A Survey of Source Code Representations for Machine Learning-Based Cybersecurity Tasks

TL;DR

This survey reviews current machine learning approaches for cybersecurity tasks involving source code, highlighting prevalent representations like ASTs and graphs, popular tasks like vulnerability detection, and common models such as sequence-based methods and SVMs.

Contribution

It provides a comprehensive overview of existing source code representations and modeling techniques used in cybersecurity, identifying trends and gaps in the field.

Findings

Graph-based representations are most popular.

Tokenizers and ASTs are the most common representations.

Vulnerability detection is the leading cybersecurity task.

Abstract

Machine learning techniques for cybersecurity-related software engineering tasks are becoming increasingly popular. The representation of source code is a key portion of the technique that can impact the way the model is able to learn the features of the source code. With an increasing number of these techniques being developed, it is valuable to see the current state of the field to better understand what exists and what is not there yet. This article presents a study of these existing machine learning based approaches and demonstrates what type of representations were used for different cybersecurity tasks and programming languages. Additionally, we study what types of models are used with different representations.

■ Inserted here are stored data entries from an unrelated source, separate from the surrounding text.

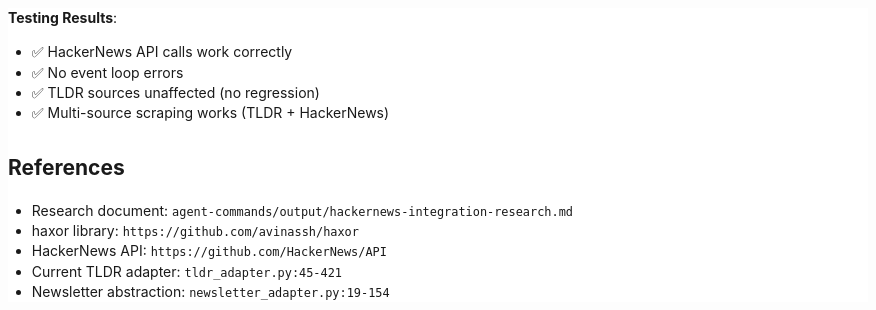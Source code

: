 **Testing Results**:
- ✅ HackerNews API calls work correctly
- ✅ No event loop errors
- ✅ TLDR sources unaffected (no regression)
- ✅ Multi-source scraping works (TLDR + HackerNews)

## References

- Research document: `agent-commands/output/hackernews-integration-research.md`
- haxor library: `https://github.com/avinassh/haxor`
- HackerNews API: `https://github.com/HackerNews/API`
- Current TLDR adapter: `tldr_adapter.py:45-421`
- Newsletter abstraction: `newsletter_adapter.py:19-154`
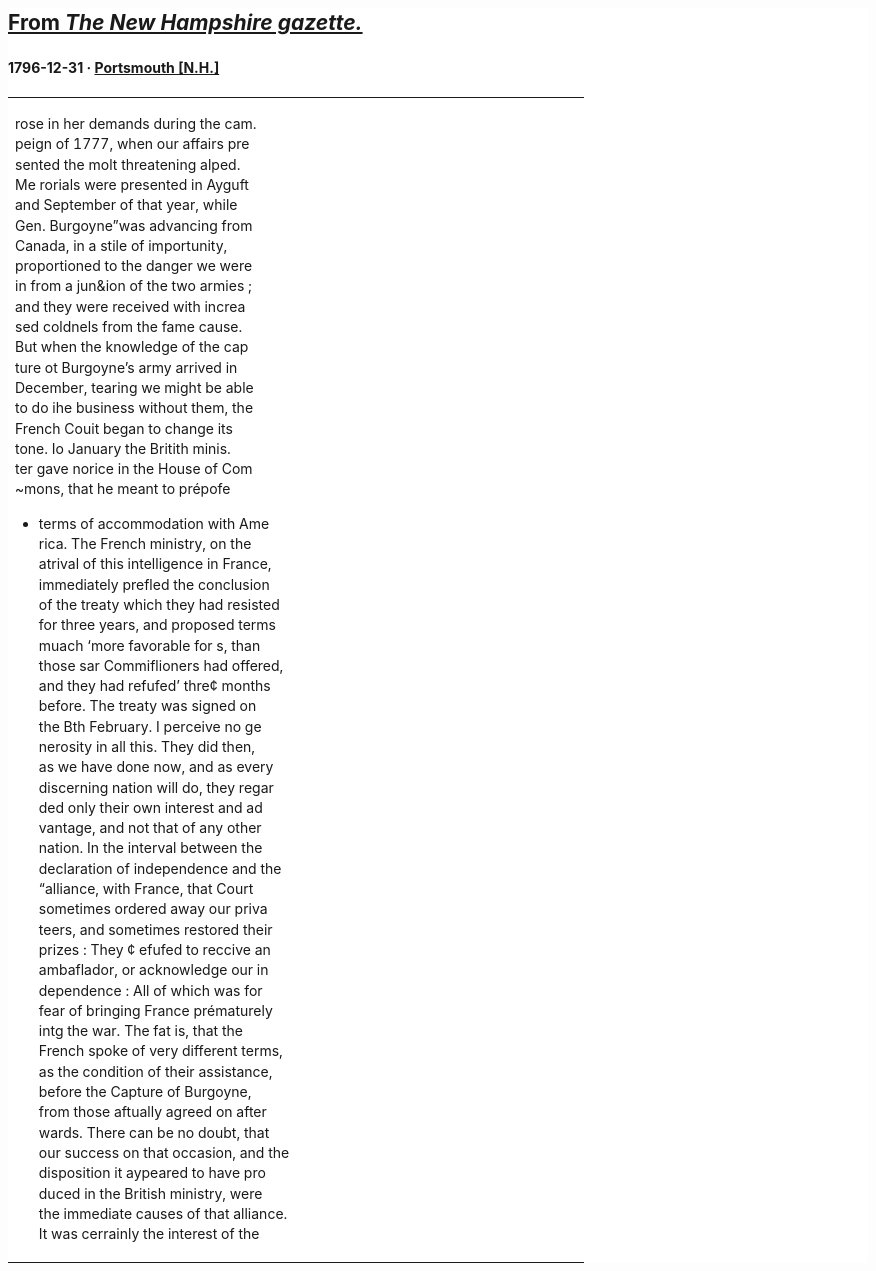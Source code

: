 
## [From _The New Hampshire gazette._](https://www.loc.gov/resource/sn83025588/1796-12-31/ed-1/?sp=2)

#### 1796-12-31 &middot; [Portsmouth [N.H.]](http://dbpedia.org/resource/Portsmouth%2C_New_Hampshire)

<table style="width: 100%;"><tr><td style="width: 50%">

rose in her demands during the cam.  
peign of 1777, when our affairs pre­  
sented the molt threatening alped.  
Me rorials were presented in Ayguft  
and September of that year, while  
Gen. Burgoyne”was advancing from  
Canada, in a stile of importunity,  
proportioned to the danger we were  
in from a jun&amp;ion of the two armies ;  
and they were received with increa­  
sed coldnels from the fame cause.  
But when the knowledge of the cap­  
ture ot Burgoyne’s army arrived in  
December, tearing we might be able  
to do ihe business without them, the  
French Couit began to change its  
tone. Io January the Britith minis.  
ter gave norice in the House of Com­  
~mons, that he meant to prépofe  
- terms of accommodation with Ame­  
rica. The French ministry, on the  
atrival of this intelligence in France,  
immediately prefled the conclusion  
of the treaty which they had resisted  
for three years, and proposed terms  
muach ‘more favorable for s, than  
those sar Commiflioners had offered,  
and they had refufed’ thre¢ months  
before. The treaty was signed on  
the Bth February. I perceive no ge­  
nerosity in all this. They did then,  
as we have done now, and as every  
discerning nation will do, they regar­  
ded only their own interest and ad­  
vantage, and not that of any other  
nation. In the interval between the  
declaration of independence and the  
“alliance, with France, that Court  
sometimes ordered away our priva­  
teers, and sometimes restored their  
prizes : They ¢ efufed to reccive an  
ambaflador, or acknowledge our in­  
dependence : All of which was for  
fear of bringing France prématurely  
intg the war. The fat is, that the  
French spoke of very different terms,  
as the condition of their assistance,  
before the Capture of Burgoyne,  
from those aftually agreed on after­  
wards. There can be no doubt, that  
our success on that occasion, and the  
disposition it aypeared to have pro­  
duced in the British ministry, were  
the immediate causes of that alliance.  
It was cerrainly the interest of the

We have found that graph-based representations are the most popular category of representation, and tokenizers and Abstract Syntax Trees (ASTs) are the two most popular representations overall (e.g., AST and tokenizers are the representations with the highest count of papers, whereas graph-based representations is the category with the highest count of papers). We also found that the most popular cybersecurity task is vulnerability detection, and the language that is covered by the most techniques is C. Finally, we found that sequence-based models are the most popular category of models, and Support Vector Machines are the most popular model overall.